In contrast to the many American students who struggle with
math, Hiller marvelled at Russian students with little grasp
of English who can still get an A in math. "I believe it's because math is a 'symbol system,' one
that's the same worldwide.
"People often think you 'have it or you don't,' as if there were
such a thing as a 'bad math gene.' In addition, they give you permission
not to do well. Parents will tell their children, 'It's okay
if you get a C or D in math, but don't ever do that in English.'
And then they deliver the clincher: 'I had trouble with math,
too.'"
Math requires a lot of thinking skills that are not inherited:
how to classify, categorize, sort, order and list, Hiller said.
Mathematics is a science, and therefore a lab subject, but we
don't treat it in the same way as other sciences. For example, a school system may offer
seven periods of physics each week to five periods of calculus.
We need to make math part of our culture, he argued. "The
(Cleveland) Museum of Art, for example, has a great collection from the Middle
East. Why not turn it into a math exhibit for geometry? Why
couldn't the Great Lakes Science Center have a terrific math
exhibit?"
Many schools have maps of the US drawn on their playgrounds.
"Why not a number line? Why not angles, trapezoids and parallelograms?

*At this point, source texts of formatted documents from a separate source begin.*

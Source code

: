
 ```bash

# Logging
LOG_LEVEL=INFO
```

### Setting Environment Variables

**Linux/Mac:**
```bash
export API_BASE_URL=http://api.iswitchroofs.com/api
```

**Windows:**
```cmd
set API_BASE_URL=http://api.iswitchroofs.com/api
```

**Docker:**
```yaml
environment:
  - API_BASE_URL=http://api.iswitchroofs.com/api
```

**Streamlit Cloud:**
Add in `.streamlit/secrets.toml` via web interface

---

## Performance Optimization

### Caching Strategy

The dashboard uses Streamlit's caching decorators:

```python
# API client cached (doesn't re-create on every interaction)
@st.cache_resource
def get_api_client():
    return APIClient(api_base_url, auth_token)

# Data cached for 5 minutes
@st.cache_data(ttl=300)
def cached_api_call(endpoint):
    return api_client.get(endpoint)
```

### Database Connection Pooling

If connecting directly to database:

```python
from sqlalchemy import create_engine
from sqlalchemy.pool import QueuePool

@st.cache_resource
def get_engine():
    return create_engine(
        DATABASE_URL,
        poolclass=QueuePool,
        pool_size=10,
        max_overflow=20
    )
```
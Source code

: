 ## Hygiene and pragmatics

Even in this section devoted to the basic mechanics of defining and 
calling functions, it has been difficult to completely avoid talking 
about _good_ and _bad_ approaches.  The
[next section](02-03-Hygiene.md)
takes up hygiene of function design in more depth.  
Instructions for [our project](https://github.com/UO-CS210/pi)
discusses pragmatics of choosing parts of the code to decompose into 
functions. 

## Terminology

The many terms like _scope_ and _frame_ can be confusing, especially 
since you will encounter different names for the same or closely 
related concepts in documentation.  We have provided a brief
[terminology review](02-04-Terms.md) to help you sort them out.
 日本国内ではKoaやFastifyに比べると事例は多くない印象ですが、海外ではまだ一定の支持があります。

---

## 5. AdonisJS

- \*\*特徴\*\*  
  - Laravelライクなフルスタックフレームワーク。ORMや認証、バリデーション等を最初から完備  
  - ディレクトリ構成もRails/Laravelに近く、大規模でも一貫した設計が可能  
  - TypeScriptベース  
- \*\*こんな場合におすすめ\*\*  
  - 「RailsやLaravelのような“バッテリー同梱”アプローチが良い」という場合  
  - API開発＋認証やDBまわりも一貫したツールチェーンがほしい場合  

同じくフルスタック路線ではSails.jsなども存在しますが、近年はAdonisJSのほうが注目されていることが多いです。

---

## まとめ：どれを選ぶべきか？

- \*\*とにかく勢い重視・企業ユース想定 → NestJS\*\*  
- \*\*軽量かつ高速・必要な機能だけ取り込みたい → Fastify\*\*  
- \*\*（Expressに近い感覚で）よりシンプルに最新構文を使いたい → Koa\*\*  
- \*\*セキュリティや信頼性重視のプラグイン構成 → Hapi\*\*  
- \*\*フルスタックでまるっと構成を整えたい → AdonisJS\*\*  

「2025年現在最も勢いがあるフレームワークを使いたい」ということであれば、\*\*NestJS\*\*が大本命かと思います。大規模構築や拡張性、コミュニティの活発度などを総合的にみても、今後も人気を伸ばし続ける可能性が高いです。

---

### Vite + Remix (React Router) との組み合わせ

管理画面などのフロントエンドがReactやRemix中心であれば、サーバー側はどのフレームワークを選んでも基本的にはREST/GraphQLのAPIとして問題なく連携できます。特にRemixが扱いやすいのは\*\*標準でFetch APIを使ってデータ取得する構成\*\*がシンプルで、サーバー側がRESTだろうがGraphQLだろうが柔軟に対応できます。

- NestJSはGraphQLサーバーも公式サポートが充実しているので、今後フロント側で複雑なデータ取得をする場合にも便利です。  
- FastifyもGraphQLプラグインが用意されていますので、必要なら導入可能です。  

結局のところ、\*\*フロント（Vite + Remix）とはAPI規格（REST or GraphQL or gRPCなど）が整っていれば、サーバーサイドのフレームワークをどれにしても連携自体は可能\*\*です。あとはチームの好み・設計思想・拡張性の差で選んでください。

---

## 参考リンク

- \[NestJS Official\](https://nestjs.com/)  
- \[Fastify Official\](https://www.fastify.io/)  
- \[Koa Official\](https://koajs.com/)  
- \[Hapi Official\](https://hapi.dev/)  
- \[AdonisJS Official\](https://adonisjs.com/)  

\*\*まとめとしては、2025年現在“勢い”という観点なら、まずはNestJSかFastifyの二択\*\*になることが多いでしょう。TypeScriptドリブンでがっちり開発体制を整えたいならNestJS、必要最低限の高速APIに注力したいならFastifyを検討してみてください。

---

Math is becoming the new "gatekeeper" to success, the subject
that is used to "weed out" students for honors programs and
advanced programs.
Hiller highlighted a number of solutions, beginning with professional
development for teachers (the mission of CM/SETT), as well as
modelling, which can take place via distance learning. "Get the best (math
instructors) here at John Carroll to demonstrate how they do
it, online."
Instead, Hiller asked, "Who's doing staff development in our schools? The
vendors. It's all formula -- based on what they want to sell
you." If school systems are going to rely on vendors, he maintained, they need
to tell them what they expect and hold them to it.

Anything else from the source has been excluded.